Last week, I gave several workshops on communicating in difficult situations – talking to angry or demanding clients, dealing with coworkers or subordinates who speak in a steady stream of complaints, those kinds of things.

In communication-focused workshops, I like to talk about what it means to truly listen. I like to brainstorm ways to show empathy and express caring. I like to help people reframe problems as something both parties can work together to resolve rather than being embodied by the other person. I like to remind people that we don’t know what challenges and traumas fill the lives of others.

And yet, at some point, we all must draw a line in the sand.

A silly example, no doubt, but I had a brief romance with a rather stubborn classmate in college. (Happily, she now works in non-profit and local government where any remaining stubbornness is likely to be all sorts of beneficial to her constituents. Be that as it may…) During those few months, I bought a used pickup truck with a cranky clutch. I loved this truck. I loved that I had to practically stand on the clutch to shift and that people often did a double-take when they saw little ole me driving this diamond-plate-encrusted, slightly raised 4×4.

Much to my deep chagrin, the first time I let her behind the wheel, she drove with her foot on the clutch pedal.

Me: “Hey, could you, um, not?”

She had 101 reasons why it was okay, insisting that she was only resting her foot there, that she couldn’t possibly be depressing the pedal enough to harm the transmission.

I can promise you, she could have waved a magical mechanic’s wand and proved beyond a shadow of a doubt that she was causing no harm and I still would have been irate that she wasn’t moving her foot.
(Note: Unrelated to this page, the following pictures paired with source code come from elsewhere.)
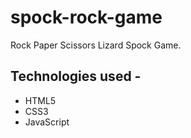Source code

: # spock-rock-game
Rock Paper Scissors Lizard Spock Game. 
## Technologies used - 
* HTML5
* CSS3
* JavaScript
That’s how we are sometimes, right? We get our minds set on something and we are the proverbial dog on a bone. In that moment, I was more like Tom the cat in the moments before Jerry’s antics led him to blow his top, steam kettle style. After all, frustration isn’t rational, it’s emotional.

And it’s personal to you. Another person might easily have shrugged off her foot lolling there, might easily have been persuaded that it wasn’t an issue. The most annoying coworker in your office almost definitely has people in her life who think she’s the best thing since tater tots; the person you love the most in this world almost definitely is loathed by somebody.

This is not about other people nor is it about their behaviors (except, of course, in the case of those rare crossovers into verbal abuse or physical threat or violence). It’s about our reactions to other people and their behaviors.

Seeing that we were at loggerheads, I found a sentence that I’ve used innumerable times since, “Please just humor me.”

She paused for a second and then moved her foot from the pedal to the floor mat. When I stopped arguing the logic of the situation with her and instead asked her to respond to my emotional needs, the pressure in the situation dissipated and we drove off.

Though not exactly into the sunset. At least, not together.